Der Staat ist nicht irgendwer, der Staat sind wir alle. Und natürlich muss die weggefallene Mineralölsteuer kompensiert werden. Aktuell wird die ELektrifizierung subventioniert, um sie anzuschieben. Wenn sie großflächig verbreitet ist, müssen wir natürlich schauen, wo das Geld dann für die Straßen herkommt. Das dann auch für E-Fahrzeuge wieder Steuern erhoben werden müssen ist klar. Aktuell hat eben nicht nur der Staatshaushalt ein Dilemma, sondern vor allem die Bürger, weil ein komplett bekloppter orangefarbener Heini in einem weißen Haus hohldreht. Und natürlich auch, weil wir die ganze Zeit gedacht haben, dass uns die menschen- und umweltverrachtende Politik in de Ländern, die uns das Öl verkaufen nichts angeht. Plötzlich haben die aber mit den Öleinnahmen von uns Raketen gebaut, die uns erreichen können. Ja, ich weiß, hier im Forum ist politische Diskussion doof. Aber an der Stelle ist es schwierig drumrumzukommen. Bis vor ein paar Wochen haben ja auch alle Dubai und Ägyptenurlauber nicht auf dem Schirm gehabt, dass sie quasi direkt neben einem hochexplosiven Pulverfass ihre Plautze in die Sonne hängen. Und keine Sorge, mit E-Mobilität wird nicht alles besser, es wird anders. Einiges wird besser anderes wird ein bisschen umständlicher, aber dafür werden Lösungen gefunden. Da fällt gar nix weg. Sobald E-Fahrzeuge einen relevanten Teil der Fahrzeugflotte stellen, wird der Ladestrom besteuert. Alternativ besteuert man die Kilometerleistung, gilt dann auch für 'Heimlader'. Irgendeine Lösung wird sich finden. Ist auch richtig so. Autos verursachen deutlich mehr Kosten für die Allgemeinheit, als alle Abgaben, Steuern und Gebühren, die damit zusammenhängen, einbringen. Und das gilt auch für E-Fahrzeuge, es geht nämlich nicht nur um CO2 und Emissionen. bis denn, Uwe Norwegen zeigt was geschehen wird. Der Anteil an E Fahrzeugen ist wohl schon bei guten 90%. Die Förderungen werden gestrichen und das Steuersystem zum Abschöpfen der E Fahrzeugnutzer läuft an. Es ist wohl auch eine zusätzliche Besteuerung nach Gewicht der E Fahrzeuge in Arbeit. Die EU weite Übernahme der neuen Steuer wird wohl gerade in Brüssel geprüft. Ob das alles so kommt ... wir werden es "erleben". aber man kann sich trösten, auch die Verbrenner werden zusätzlich belastet.

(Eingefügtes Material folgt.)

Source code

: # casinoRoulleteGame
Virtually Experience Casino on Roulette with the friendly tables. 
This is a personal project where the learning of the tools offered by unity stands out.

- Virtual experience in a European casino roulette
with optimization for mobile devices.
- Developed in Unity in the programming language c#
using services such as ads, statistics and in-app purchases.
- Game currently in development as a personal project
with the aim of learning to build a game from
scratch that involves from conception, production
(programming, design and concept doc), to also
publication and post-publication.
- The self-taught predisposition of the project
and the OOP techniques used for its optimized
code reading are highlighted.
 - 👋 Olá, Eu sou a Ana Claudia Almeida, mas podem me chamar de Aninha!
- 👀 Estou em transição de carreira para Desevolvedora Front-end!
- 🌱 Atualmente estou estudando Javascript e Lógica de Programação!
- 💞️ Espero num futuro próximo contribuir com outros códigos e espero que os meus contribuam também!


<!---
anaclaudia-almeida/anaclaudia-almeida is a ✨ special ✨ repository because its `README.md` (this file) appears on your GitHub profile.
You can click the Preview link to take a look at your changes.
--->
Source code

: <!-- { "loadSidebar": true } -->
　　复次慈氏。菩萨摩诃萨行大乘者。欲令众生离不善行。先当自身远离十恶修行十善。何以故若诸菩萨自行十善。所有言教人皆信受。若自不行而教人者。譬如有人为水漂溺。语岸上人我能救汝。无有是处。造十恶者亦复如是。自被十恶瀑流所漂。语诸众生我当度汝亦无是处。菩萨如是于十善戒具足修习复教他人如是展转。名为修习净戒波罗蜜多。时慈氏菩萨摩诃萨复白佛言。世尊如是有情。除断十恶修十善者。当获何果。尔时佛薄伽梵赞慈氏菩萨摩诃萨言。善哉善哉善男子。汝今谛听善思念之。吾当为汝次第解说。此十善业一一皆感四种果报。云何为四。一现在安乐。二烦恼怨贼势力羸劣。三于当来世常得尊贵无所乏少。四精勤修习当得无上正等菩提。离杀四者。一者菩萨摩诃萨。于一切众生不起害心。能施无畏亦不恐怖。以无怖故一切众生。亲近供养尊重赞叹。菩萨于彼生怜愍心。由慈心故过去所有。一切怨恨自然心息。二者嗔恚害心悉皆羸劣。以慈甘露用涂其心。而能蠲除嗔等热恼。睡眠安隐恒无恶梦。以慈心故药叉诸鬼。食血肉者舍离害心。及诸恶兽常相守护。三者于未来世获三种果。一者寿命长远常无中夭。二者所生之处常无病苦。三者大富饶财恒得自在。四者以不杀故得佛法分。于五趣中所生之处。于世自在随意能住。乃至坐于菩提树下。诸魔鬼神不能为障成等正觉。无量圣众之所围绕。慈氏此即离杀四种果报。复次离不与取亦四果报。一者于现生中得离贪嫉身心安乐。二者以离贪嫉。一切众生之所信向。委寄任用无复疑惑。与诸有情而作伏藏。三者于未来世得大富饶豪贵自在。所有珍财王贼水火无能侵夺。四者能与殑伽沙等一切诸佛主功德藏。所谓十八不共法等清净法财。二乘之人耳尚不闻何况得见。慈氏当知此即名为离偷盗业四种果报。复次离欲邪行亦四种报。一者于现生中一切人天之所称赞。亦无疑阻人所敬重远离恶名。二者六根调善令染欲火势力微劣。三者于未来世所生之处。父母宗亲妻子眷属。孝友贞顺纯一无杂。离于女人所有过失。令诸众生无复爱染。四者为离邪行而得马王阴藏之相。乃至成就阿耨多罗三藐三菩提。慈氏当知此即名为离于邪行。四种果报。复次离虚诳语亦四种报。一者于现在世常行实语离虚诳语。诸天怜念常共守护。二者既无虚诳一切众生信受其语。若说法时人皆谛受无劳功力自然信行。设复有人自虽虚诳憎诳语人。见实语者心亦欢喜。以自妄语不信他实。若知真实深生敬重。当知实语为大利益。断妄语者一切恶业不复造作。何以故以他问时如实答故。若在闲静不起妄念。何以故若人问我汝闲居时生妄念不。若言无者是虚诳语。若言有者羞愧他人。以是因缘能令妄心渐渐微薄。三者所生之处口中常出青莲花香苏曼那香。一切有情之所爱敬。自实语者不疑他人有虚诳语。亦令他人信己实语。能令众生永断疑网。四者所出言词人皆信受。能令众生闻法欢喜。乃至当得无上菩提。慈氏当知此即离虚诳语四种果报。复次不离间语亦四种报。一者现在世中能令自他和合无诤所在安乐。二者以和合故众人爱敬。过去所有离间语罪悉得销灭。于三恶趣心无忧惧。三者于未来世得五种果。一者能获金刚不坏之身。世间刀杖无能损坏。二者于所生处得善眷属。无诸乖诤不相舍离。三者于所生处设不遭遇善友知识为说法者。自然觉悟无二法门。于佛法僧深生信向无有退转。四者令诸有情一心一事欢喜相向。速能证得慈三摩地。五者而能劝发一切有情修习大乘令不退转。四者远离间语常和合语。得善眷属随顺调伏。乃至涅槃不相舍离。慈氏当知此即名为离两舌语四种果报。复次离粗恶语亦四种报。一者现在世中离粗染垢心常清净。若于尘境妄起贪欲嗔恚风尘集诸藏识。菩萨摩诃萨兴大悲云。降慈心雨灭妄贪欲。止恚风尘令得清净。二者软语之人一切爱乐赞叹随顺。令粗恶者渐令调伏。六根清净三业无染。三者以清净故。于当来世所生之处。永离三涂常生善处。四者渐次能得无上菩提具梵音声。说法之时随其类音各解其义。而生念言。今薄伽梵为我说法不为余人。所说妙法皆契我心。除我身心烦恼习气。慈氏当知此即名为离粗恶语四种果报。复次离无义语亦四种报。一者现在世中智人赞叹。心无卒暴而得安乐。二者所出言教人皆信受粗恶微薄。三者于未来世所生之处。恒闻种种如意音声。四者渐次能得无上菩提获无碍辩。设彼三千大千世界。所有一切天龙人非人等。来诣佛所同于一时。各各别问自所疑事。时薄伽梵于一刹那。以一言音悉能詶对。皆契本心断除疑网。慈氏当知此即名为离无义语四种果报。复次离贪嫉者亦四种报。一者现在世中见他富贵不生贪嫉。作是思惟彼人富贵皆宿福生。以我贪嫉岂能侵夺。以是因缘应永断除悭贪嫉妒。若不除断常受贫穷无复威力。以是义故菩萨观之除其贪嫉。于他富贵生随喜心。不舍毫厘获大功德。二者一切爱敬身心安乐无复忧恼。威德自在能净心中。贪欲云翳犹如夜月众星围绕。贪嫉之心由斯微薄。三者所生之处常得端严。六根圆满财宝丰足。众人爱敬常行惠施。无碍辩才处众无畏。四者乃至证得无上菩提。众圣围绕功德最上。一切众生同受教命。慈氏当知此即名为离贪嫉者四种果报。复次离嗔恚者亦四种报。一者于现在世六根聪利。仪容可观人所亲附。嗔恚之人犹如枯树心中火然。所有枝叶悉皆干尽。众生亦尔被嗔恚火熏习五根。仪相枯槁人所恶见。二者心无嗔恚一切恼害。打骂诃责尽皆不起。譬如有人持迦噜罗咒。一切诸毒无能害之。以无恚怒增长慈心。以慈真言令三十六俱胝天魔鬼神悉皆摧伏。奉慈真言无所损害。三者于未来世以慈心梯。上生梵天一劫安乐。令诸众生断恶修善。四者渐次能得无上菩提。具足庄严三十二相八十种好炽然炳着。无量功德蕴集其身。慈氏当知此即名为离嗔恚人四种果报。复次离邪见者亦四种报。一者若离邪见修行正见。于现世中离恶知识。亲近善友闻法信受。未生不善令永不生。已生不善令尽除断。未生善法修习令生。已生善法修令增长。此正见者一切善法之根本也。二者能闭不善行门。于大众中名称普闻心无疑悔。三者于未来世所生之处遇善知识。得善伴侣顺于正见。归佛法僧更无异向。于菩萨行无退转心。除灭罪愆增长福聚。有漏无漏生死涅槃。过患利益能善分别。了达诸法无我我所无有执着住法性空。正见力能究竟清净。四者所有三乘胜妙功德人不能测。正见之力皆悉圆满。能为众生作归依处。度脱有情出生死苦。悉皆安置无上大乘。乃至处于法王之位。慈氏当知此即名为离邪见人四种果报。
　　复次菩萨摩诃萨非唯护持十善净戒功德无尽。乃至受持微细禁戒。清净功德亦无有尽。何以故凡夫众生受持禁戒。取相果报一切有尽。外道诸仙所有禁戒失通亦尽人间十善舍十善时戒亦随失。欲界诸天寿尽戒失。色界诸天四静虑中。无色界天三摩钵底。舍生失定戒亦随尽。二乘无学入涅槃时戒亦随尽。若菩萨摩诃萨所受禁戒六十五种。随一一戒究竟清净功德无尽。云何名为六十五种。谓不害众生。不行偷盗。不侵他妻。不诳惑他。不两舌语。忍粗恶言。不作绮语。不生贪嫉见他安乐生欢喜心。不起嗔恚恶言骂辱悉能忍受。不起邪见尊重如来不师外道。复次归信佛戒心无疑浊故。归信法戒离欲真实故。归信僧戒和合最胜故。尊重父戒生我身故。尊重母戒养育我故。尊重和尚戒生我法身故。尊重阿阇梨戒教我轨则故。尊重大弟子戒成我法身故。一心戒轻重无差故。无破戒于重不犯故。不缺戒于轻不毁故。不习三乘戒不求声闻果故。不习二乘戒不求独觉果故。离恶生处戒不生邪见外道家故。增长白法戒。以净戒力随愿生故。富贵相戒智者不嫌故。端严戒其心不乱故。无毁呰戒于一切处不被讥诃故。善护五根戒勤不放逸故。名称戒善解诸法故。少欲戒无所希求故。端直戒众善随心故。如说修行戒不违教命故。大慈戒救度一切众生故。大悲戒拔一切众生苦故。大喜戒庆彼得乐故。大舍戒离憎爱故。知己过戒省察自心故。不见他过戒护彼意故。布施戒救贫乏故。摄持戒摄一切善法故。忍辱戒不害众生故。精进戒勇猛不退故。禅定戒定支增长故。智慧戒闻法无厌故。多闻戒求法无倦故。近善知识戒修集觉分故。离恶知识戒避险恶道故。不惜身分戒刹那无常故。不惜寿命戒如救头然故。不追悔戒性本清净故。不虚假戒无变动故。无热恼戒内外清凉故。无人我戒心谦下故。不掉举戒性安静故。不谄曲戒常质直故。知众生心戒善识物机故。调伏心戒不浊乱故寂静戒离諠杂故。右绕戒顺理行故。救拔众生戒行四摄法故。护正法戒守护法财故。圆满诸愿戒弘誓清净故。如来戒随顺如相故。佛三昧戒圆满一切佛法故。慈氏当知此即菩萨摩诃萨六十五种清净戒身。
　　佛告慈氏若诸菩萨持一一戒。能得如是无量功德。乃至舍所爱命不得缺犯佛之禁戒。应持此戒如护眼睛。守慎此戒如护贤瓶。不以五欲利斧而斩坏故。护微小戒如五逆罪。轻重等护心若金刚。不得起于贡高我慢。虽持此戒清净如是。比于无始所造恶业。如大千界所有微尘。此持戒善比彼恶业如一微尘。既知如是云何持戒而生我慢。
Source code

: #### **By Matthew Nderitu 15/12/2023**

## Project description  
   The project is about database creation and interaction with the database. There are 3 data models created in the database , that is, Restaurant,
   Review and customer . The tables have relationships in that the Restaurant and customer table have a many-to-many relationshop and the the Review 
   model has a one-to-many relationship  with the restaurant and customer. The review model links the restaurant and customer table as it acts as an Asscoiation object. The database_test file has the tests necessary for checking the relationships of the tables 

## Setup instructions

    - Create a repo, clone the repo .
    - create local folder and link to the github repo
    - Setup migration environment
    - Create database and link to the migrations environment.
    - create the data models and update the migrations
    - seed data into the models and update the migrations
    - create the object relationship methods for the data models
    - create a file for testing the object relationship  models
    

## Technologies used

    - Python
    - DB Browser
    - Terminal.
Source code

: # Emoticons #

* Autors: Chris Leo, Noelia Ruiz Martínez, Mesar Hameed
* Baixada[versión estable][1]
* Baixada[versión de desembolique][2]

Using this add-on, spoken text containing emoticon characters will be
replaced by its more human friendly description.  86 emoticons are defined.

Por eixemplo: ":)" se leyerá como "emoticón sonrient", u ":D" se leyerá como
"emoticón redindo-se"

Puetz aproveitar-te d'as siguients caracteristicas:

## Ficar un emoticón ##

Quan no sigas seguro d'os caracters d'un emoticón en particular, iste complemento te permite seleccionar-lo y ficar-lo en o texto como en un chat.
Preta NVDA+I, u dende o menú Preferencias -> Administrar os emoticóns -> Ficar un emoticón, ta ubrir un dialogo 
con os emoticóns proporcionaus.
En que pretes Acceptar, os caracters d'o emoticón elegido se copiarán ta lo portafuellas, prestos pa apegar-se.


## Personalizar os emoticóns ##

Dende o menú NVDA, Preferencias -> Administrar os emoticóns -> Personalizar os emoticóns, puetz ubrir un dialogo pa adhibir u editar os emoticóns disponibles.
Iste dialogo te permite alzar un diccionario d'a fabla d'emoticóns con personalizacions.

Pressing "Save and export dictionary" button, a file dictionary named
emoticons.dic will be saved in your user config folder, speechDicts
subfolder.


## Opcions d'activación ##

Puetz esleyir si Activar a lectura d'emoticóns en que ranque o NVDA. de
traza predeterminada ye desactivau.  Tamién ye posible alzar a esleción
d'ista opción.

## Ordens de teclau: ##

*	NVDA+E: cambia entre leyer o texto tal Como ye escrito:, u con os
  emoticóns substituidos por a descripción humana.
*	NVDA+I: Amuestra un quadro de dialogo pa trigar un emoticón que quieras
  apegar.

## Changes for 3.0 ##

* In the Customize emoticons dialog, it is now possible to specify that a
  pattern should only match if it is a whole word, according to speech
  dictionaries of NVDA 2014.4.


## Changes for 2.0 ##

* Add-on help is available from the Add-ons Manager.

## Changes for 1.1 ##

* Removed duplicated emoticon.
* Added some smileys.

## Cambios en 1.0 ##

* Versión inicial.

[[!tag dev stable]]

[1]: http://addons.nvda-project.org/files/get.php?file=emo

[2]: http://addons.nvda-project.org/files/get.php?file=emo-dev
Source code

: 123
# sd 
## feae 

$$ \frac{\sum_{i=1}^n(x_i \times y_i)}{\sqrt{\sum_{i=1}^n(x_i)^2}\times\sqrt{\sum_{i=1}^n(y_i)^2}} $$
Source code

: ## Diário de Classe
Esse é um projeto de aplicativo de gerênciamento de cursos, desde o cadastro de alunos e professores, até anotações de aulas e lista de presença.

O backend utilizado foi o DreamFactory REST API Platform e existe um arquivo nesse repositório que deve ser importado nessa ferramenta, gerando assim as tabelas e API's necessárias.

Was in einem Reisefahrzeug - im Gegensatz zum PKW - sicherlich nicht unangenehm ist. Für mich durchaus denkbar. Eine Aufgabe, die noch zu lösen ist, sind die Energiespeicher, deren Lebensdauer - Stand heute - sicher nicht an die eines Verbrennerfahrzeugs (Tank hält ewig) herankommt. Natürlich ist jede neue Akkutechnik besser, als deren Vorgänger. Auch NiMH Akkus waren deutlich besser (beworben) als NiCd-Akkus. Aber so viel besser waren sie auch nicht. Und welcher Handy-Akku hält schon mehr als ein paar Jahre?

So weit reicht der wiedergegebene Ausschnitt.